LES ACTEURS DE LA REVOLUTION : MARIE-ANTOINETTE, REINE DE FRANCE (9/35)

 

La Comtesse d'Artois et ses enfants

 

 

    Quant à la froideur de Louis XVI* envers son épouse, Joseph reste convaincu que sa sœur à une bonne part de responsabilité : « N'êtes-vous pas froide ou distraite quand il vous caresse, vous parle ? Ne paraissez-vous pas ennuyée, dégoûtée même ? Comment, si cela était, voudriez-vous qu'un homme froid et qui n'a pas senti les plaisirs charnels, s'approche, s'excite, et enfin vous aime et parvienne à terminer la grande œuvre ou au moins goûter les plaisirs possibles à son état avec vous ? Ce point exige toute votre attention, et tout ce que vous ferez pour obtenir ce grand but sera le lien le plus fort que vous mettrez au bonheur de votre vie. Ne vous rebutez jamais, et soutenez-lui l'espérance toute votre vie qu'il pourra encore avoir des enfants, que jamais il n'y renonce ou en désespère. »

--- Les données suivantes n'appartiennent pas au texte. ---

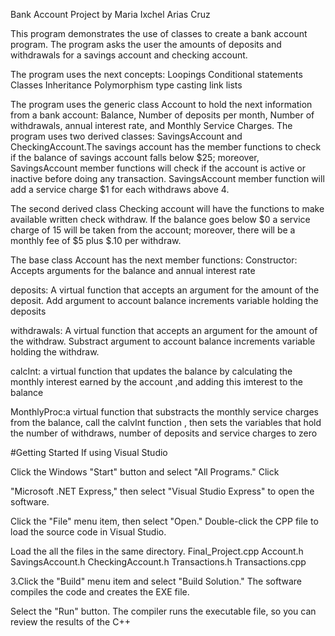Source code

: Bank Account Project by Maria Ixchel Arias Cruz

This program demonstrates the use of classes to create a bank account program. The program asks the user the amounts of deposits and withdrawals for a savings account and checking account.

The program uses the next concepts: Loopings Conditional statements Classes Inheritance Polymorphism type casting link lists

The program uses the generic class Account to hold the next information from a bank account: Balance, Number of deposits per month, Number of withdrawals, annual interest rate, and Monthly Service Charges. The program uses two derived classes: SavingsAccount and CheckingAccount.The savings account has the member functions to check if the balance of savings account falls below $25; moreover, SavingsAccount member functions will check if the account is active or inactive before doing any transaction. SavingsAccount member function will add a service charge $1 for each withdraws above 4.

The second derived class Checking account will have the functions to make available written check withdraw. If the balance goes below $0 a service charge of 15 will be taken from the account; moreover, there will be a monthly fee of $5 plus $.10 per withdraw.

The base class Account has the next member functions: Constructor: Accepts arguments for the balance and annual interest rate

deposits: A virtual function that accepts an argument for the amount of the deposit. Add argument to account balance increments variable holding the deposits

withdrawals: A virtual function that accepts an argument for the amount of the withdraw. Substract argument to account balance increments variable holding the withdraw.

calcInt: a virtual function that updates the balance by calculating the monthly interest earned by the account	,and adding this imterest to the balance

MonthlyProc:a virtual function that substracts the monthly service charges from the balance, call the calvInt function , then sets the variables that hold the number of withdraws, number of deposits and service charges to zero

#Getting Started If using Visual Studio

Click the Windows "Start" button and select "All Programs." Click

"Microsoft .NET Express," then select "Visual Studio Express" to open the software.

Click the "File" menu item, then select "Open." Double-click the CPP file to load the source code in Visual Studio.

Load the all the files in the same directory. Final_Project.cpp Account.h SavingsAccount.h CheckingAccount.h Transactions.h Transactions.cpp

3.Click the "Build" menu item and select "Build Solution." The software compiles the code and creates the EXE file.

Select the "Run" button. The compiler runs the executable file, so you can
review the results of the C++

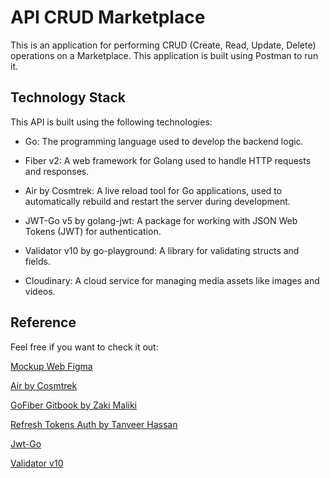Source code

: # API CRUD Marketplace

This is an application for performing CRUD (Create, Read, Update, Delete) operations on a Marketplace. This application is built using Postman to run it.

## Technology Stack

This API is built using the following technologies:

- Go: The programming language used to develop the backend logic.

- Fiber v2: A web framework for Golang used to handle HTTP requests and responses.

- Air by Cosmtrek: A live reload tool for Go applications, used to automatically rebuild and restart the server during development.

- JWT-Go v5 by golang-jwt: A package for working with JSON Web Tokens (JWT) for authentication.

- Validator v10 by go-playground: A library for validating structs and fields.

- Cloudinary: A cloud service for managing media assets like images and videos.

<!-- ## Installation

1. Clone this repository to your local directory.

2. Open Postman.

## Running the Application

1. Open Postman.

2. Import the Postman collection provided in this repository.

3. Set environment variables if needed.

4. Start accessing the API endpoints.

## Endpoints

Here is a list of available endpoints:

1. Auth

   - GET /register: Get a list of all users.

   - GET /users/{id}: Get a user by ID.

   - POST /users: Add a new user.

   - PUT /users/{id}: Update user information.

   - DELETE /users/{id}: Delete a user.

2. Sellers

   - GET /sellers: Get a list of all sellers.

   - GET /sellers/{id}: Get a seller by ID.

   - POST /sellers: Add a new seller.

   - PUT /sellers/{id}: Update seller information.

   - DELETE /sellers/{id}: Delete a seller.

3. Customers

   - GET /sellers: Get a list of all sellers.

   - GET /sellers/{id}: Get a seller by ID.

   - POST /sellers: Add a new seller.

   - PUT /sellers/{id}: Update seller information.

   - DELETE /sellers/{id}: Delete a seller.

4. Products

   - GET /products: Get a list of all products.

   - GET /products/{id}: Get a product by ID.

   - POST /products: Add a new product.

   - PUT /products/{id}: Update product information.

   - DELETE /products/{id}: Delete a product.

5. Categories

   - GET /categories: Get a list of all categories.

   - GET /categories/{id}: Get a category by ID.

   - POST /categories: Add a new category.

   - PUT /categories/{id}: Update category information.

   - DELETE /categories/{id}: Delete a category. -->

## Reference

Feel free if you want to check it out:

[Mockup Web Figma](https://www.figma.com/design/F2wIb9WHG4kntUkbFC39OB/Mockup-Web?node-id=0-1&t=yXyuxr2edx3A68Wx-0)

[Air by Cosmtrek](https://github.com/cosmtrek/air)

[GoFiber Gitbook by Zaki Maliki](https://zakimaliki.gitbook.io/gofiber)

[Refresh Tokens Auth by Tanveer Hassan](https://medium.com/monstar-lab-bangladesh-engineering/jwt-auth-in-go-part-2-refresh-tokens-d334777ca8a0)

[Jwt-Go](https://github.com/golang-jwt/jwt)

[Validator v10](https://github.com/go-playground/validator)
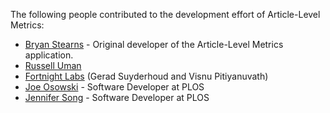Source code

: The following people contributed to the development effort of Article-Level Metrics:

* [Bryan Stearns](http://www.linkedin.com/in/bryanstearns) - Original developer of the Article-Level Metrics application.
* [Russell Uman](http://www.linkedin.com/in/firebus)
* [Fortnight Labs](http://fortnightlabs.com/) (Gerad Suyderhoud and Visnu Pitiyanuvath)
* [Joe Osowski](http://www.plos.org/about/people/staff/) - Software Developer at PLOS
* [Jennifer Song](http://www.plos.org/about/people/staff/) - Software Developer at PLOS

« Vous devez éviter cette idée et toute séparation de lit de toutes vos forces, qui ne consistent que dans vos charmes et votre amitié. »  (10)

 

     Cette visite de son frère Joseph aura une influence considérable sur Marie-Antoinette mais, malheureusement, elle ne sera que de courte durée. Elle prendra soin de relire, de temps à autre, quelques passages des « Réflexions données à la Reine de France » en se promettant de s'y conformer...  mais elle oubliera aussi vite...

    La visite de Joseph II semble également avoir été bénéfique pour le roi Louis XVI*. Les deux hommes ont eu plusieurs entretiens en tête-à-tête et il ne fait aucun doute que les difficultés éprouvées par Louis pour "consommer" son mariage ont été évoquées. Dès le 16 Juin suivant Marie-Antoinette relate à sa mère des faits qui ne sont pas sans lui donner quelques espoirs de ce côté là :

 

«  On croit la Comtesse d'Artois encore grosse. C'est un coup d'œil assez désagréable pour moi après plus de sept ans de mariage ; il y aurait pourtant de l'injustice à en montrer de l'humeur. Je ne suis pas sans espérance, mon frère pourra dire à ma chère maman ce qu’il en est. Le roi a causé avec lui sur ce chapitre avec sincérité et confiance... » (11)

 

    Joseph II est-il parvenu à convaincre Louis XVI* que l'opération chirurgicale devenait maintenant indispensable ? A-t-il réussi à mettre le Roi en confiance en dissipant ses inquiétudes ? Toujours est-il que, dans une lettre du 30 Août, Marie-Antoinette annonce enfin à sa mère la "bonne" nouvelle :

 

«  Je suis dans le bonheur le plus essentiel pour toute ma vie. Il y a déjà plus de huit jours que mon mariage est parfaitement consommé ; l'épreuve a été réitérée, et encore hier plus complètement que la première fois. J'avais pensé d'abord envoyer un courrier à ma chère maman. J'ai eu peur que cela ne fit événement et propos. J'avoue aussi que je voulais être tout à fait sûre de mon fait. Je ne crois pas être grosse encore, mais au moins j'ai l'espérance de l'être d'un moment à l'autre…. »  (12)

 

    Voilà sept ans que l'on attendait cet événement sans réellement plus y croire ! La Reine est vraiment très heureuse, à tel point qu'elle va oublier, de façon définitive, les conseils écrits par son frère. On relèvera même, à partir de cette période, quelques mensonges ou inexactitudes dans les courriers adressés à sa mère.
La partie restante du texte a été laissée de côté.